Fraud detection procedures in the mutual fund and ETF industry are thought to be as tight as a drum. Well, this is what investors are led to believe.
Of the more than 200 ETF and fund company executives surveyed in Money Management Executive's 2013 Regulatory Issues Survey, published in November, around half described what detection measures their firms currently have in place. For instance, one participant from the investment management, advisory, broker dealer and mutual fund industry says that "compliance reviews everything."
Another survey respondent listed that "compliance and the branch managers have many systems to look for questionable behavior." The study, completed in fall 2013, includes responses from vice presidents and C-Level executives. It was compiled by Lodestar Research and sponsored by Cincinnati-based Ultimus Fund Solutions, a mutual fund services provider. So begs the question: What kind of processes do you have in place to detect and prevent fraud at your firm?"Classic intent to deceive is how fraud is defined; it's very difficult to stop fraud. You can have verification methodologies but they only go so far," notes Todd Cipperman, Money Management Executive's regulatory columnist and founder of Cipperman Compliance Services.
But, Mike Wagner, president of Northern Lights Compliance Services, says the mutual fund industry probably has one of the best safeguards in place to prevent fraud.

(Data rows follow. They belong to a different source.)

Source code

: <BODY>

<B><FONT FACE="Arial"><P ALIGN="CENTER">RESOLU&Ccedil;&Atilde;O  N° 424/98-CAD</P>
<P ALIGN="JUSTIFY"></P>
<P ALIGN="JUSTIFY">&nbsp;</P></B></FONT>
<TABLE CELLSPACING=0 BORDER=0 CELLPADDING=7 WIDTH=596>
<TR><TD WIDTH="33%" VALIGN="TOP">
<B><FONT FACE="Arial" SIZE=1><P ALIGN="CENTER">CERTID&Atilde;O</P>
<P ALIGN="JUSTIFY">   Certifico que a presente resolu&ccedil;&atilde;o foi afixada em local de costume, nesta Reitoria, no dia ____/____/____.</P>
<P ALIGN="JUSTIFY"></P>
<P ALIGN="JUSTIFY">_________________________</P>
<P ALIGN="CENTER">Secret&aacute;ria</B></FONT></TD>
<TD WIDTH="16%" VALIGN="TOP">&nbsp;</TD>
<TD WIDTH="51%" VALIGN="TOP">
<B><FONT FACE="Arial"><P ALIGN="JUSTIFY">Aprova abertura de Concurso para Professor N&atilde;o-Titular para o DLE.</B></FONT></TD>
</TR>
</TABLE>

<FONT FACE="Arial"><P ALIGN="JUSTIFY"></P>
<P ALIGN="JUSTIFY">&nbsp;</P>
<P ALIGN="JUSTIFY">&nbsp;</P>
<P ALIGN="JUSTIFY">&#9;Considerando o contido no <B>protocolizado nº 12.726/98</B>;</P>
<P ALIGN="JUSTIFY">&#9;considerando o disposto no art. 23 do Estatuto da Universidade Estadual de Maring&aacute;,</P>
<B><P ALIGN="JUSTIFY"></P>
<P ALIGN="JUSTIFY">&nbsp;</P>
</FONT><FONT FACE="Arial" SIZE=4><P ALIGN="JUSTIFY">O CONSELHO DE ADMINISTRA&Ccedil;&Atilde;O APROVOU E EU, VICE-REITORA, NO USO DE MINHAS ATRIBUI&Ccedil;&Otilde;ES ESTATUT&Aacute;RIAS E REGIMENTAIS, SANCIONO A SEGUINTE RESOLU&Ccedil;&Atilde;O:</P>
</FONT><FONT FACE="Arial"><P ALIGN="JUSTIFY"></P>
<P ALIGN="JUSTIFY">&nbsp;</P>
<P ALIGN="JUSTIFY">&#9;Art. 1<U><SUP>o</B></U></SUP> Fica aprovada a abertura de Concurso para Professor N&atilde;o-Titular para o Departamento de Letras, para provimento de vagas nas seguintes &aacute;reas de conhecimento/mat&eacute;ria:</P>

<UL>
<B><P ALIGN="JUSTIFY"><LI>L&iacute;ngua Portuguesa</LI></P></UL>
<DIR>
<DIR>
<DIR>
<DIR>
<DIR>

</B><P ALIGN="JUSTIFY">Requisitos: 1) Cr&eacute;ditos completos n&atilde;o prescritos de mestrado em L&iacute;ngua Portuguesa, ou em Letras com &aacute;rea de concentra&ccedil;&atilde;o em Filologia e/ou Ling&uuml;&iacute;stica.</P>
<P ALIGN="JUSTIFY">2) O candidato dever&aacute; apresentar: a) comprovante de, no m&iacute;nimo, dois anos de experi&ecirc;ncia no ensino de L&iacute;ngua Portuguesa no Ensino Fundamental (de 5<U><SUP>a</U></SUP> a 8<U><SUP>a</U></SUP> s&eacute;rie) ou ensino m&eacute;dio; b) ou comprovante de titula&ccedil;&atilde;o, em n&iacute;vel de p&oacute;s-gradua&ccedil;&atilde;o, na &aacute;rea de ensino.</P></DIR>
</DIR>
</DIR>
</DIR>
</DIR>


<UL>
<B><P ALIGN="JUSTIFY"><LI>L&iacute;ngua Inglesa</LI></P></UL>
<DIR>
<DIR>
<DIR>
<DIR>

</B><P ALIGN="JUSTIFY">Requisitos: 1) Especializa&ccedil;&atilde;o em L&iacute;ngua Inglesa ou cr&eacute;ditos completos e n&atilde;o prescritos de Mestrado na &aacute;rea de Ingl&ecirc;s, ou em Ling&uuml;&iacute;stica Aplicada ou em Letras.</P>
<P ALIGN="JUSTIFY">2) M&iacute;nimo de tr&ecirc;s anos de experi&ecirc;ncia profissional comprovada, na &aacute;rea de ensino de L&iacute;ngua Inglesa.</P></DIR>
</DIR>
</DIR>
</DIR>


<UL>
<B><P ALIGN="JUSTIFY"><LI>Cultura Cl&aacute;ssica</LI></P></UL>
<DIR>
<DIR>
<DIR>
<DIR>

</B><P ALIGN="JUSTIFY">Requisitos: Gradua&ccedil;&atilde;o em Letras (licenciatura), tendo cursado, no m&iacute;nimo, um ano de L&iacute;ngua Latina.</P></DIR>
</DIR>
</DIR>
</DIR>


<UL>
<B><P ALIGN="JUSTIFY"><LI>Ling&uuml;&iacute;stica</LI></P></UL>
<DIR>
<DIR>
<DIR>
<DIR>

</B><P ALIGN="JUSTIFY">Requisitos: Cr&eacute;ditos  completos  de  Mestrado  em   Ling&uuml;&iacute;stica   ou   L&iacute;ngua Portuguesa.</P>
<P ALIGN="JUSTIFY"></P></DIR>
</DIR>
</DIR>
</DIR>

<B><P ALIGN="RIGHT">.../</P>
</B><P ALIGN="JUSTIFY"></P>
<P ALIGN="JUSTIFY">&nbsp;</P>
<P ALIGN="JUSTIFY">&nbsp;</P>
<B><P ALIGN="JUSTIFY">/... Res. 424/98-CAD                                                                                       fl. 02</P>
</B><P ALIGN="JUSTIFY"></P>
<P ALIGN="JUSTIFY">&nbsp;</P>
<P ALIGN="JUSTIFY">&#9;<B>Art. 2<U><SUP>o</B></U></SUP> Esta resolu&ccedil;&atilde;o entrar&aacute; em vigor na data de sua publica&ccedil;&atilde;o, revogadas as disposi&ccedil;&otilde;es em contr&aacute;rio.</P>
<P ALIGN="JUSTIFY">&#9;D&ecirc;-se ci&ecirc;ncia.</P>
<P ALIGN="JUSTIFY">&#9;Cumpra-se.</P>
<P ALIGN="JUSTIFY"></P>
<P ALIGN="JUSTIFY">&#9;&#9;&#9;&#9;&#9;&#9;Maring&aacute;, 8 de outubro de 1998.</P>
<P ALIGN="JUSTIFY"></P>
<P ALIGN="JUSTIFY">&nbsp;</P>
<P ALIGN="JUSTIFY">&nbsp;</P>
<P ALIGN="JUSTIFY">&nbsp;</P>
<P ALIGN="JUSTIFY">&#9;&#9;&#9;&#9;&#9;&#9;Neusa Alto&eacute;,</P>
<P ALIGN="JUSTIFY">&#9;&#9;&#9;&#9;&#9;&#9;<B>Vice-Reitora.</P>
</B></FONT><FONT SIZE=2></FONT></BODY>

"One of the inherit controls with respect to fraud as it relates to mutual fund companies is the fact that most of the processes are being done by different entities," Wagner notes. The wholly-owned compliance arm of NorthStar Financial Services Group currently has about 26 clients and 230 mutual funds under it watch, Wagner says.
Under Rule 38a-1 of the Securities and Exchange Commission's Investment Company Act of 1940, each fund is required to appoint chief compliance officers responsible for policies and procedures approved by the board. The impact of these preventative measures may not be plugging all the gaps for ethical investment advisory services, however.
The SEC said that a record $3.4 billion in monetary sanctions were ordered against "wrongdoers" in the fiscal year that ended in September. Approximately 686 enforcement actions were uncovered, which is 10% higher than 2012, and 22% higher than 2011.
"A strong enforcement program helps produce financial markets that operate with integrity and transparency, and reassures investors that they can invest with confidence," SEC Chairwomen Mary Jo White said Dec. 17.
Money Management Executive's survey highlights that the percentage of firms with dedicated chief compliance officers has dwindled from 2012, which could point to rises of fraud and the SEC's uptick in enforcement actions. However, Cipperman explains that compliance procedures can only go so far. Also, if you were thinking that large investment shops have an edge in protecting investors, you're sorely mistaken.
"It's a double edge sword," Cipperman says. "Big firms hire more service providers. I would also say in many ways it's easier to hide a fraud in a large firm whereas in small companies it's harder to hide fraud."
Wagner adds that "the theory is obviously the same, but the actual practices might be a bit different." He continues that "even the smaller entities that are involved in this, they have large enough staff to provide the segregation of duties that are needed for this control environment."
However, once fraud is detected, the survey asks the more than 200 participants to describe guidelines for communication with shareholders and the media in order to prevent further damage to the firm's brand.
While some survey participants noted that this was "above [their] pay grade" or that there was wasn't an effective strategy, others reported that they reach out by email and verbal means in order to substantiate full transparency.
For instance, one participant says that they would "communicate directly with shareholders, advising them of possible fraud activities within the firm and notifying clients whenever possible of possible fraudulent trading on their accounts."
Another fund executive notes that the company is "very transparent about our willingness to protect investor information and the need to communicate breaches if an issue occurs."One way to rectify the fraud situation is to get information out as soon as possible, says Wagner, a 42-year veteran of the auditing and compliance industry.
"The key from our perspective is to make sure the information is disseminated as quickly as possible in a form that is thorough, and is able to be explained to the shareholder if there was an issue," Wagner explains, while noting that it is also important to lay out "the steps they've been taking subsequent to finding that error that hopefully prevent a recurrence of that same situation."
Cipperman says that public relations and marketing communications is vital to exposing the truth.
"If you say you are a legitimate firm and come clean to the public, you have to make things right to investors and shareholders," Cipperman explains.